Table 1: Well-known compounds in the dataset

Compound name	Description
Sucrose	Sugar
Erythritol	Sugar substitute
Caffiene	Coffee time!
Fructose	Component of high fructose corn syrup

Dataset Description

The original report published a dataset of compounds represented as SMILES strings. SMILES strings are a compact and text-based method of specifying chemical structures. This study will use a preprocessed dataset mentioned on moleculenet.ai and distributed by deepchem.io, which contains features parsed from these SMILES strings.
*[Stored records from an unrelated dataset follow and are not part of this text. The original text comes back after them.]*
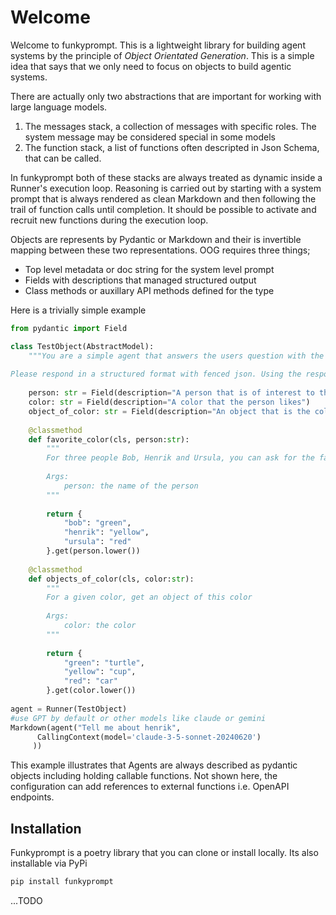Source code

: # Welcome

Welcome to funkyprompt. This is a lightweight library for building agent systems by the principle of _Object Orientated Generation_.
This is a simple idea that says that we only need to focus on objects to build agentic systems. 

There are actually only two abstractions that are important for working with large language models.

1. The messages stack, a collection of messages with specific roles. The system message may be considered special in some models
2. The function stack, a list of functions often descripted in Json Schema, that can be called.

In funkyprompt both of these stacks are always treated as dynamic inside a Runner's execution loop. 
Reasoning is carried out by starting with a system prompt that is always rendered as clean Markdown and then following the trail of function calls until completion. It should be possible to activate and recruit new functions during the execution loop.

Objects are represents by Pydantic or Markdown and their is invertible mapping between these two representations. OOG requires three things;

- Top level metadata or doc string for the system level prompt
- Fields with descriptions that managed structured output
- Class methods or auxillary API methods defined for the type


Here is a trivially simple example

```python
from pydantic import Field

class TestObject(AbstractModel):
    """You are a simple agent that answers the users question with the help of functions. 
    
Please respond in a structured format with fenced json. Using the response format provided"""
             
    person: str = Field(description="A person that is of interest to the user")
    color: str = Field(description="A color that the person likes")
    object_of_color: str = Field(description="An object that is the color of the persons favorite color")
        
    @classmethod
    def favorite_color(cls, person:str):
        """
        For three people Bob, Henrik and Ursula, you can ask for the favorite color and get an answer 
        
        Args:
            person: the name of the person
        """
        
        return {
            "bob": "green",
            "henrik": "yellow",
            "ursula": "red"
        }.get(person.lower())
    
    @classmethod
    def objects_of_color(cls, color:str):
        """
        For a given color, get an object of this color
        
        Args:
            color: the color
        """
        
        return {
            "green": "turtle",
            "yellow": "cup",
            "red": "car"
        }.get(color.lower())
    
agent = Runner(TestObject)
#use GPT by default or other models like claude or gemini
Markdown(agent("Tell me about henrik",
      CallingContext(model='claude-3-5-sonnet-20240620')
     ))
```

This example illustrates that Agents are always described as pydantic objects including holding callable functions. Not shown here, the configuration can add references to external functions i.e. OpenAPI endpoints. 

## Installation

Funkyprompt is a poetry library that you can clone or install locally. Its also installable via PyPi

```bash
pip install funkyprompt
```

...TODO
You can browse the file on GitHub.This study uses a subset of these preprocessed features, which are listed in Table 2.

Table 2: Features of each compound used in the regression

Feature name	Units	Description
`mw`	g/mol	The molecular weight of the compound.
`solubility`	log(mol/L)	The log solubility, in mol/L. Solubility is the response variable of this study.
`psa`	Å²	The polar surface area of a molecule.
`h_bond_donors`	unitless	The number of hydrogen bond donors on a molecule.¹
`rotatable_bonds`	unitless	The number of rotatable bonds within a molecule.²

Exploratory visualization

df <- as_tibble(read.csv("data/delaney-processed.csv")) %>%
  select(
    compound = Compound.ID, 
    mw = Molecular.Weight, 
    h_bond_donors = Number.of.H.Bond.Donors, 
    rings = Number.of.Rings, 
    rotatable_bonds = Number.of.Rotatable.Bonds, 
    psa = Polar.Surface.Area, 
    solubility = measured.log.solubility.in.mols.per.litre
)

Before I dive into the machine learning model, let’s examine exploratory plots to get a feel for the data distribution. Figure 1 has histograms (for continuous variables) and bar plots (for discrete variables) to demonstrate the dataset’s values’ distributions. Figure 1a, 1b, 1d, 1e, and 1f show distributions of values favoring their respective range’s low ends. Solubility, our response variable, has a broader spread above and below its mean of -3.05.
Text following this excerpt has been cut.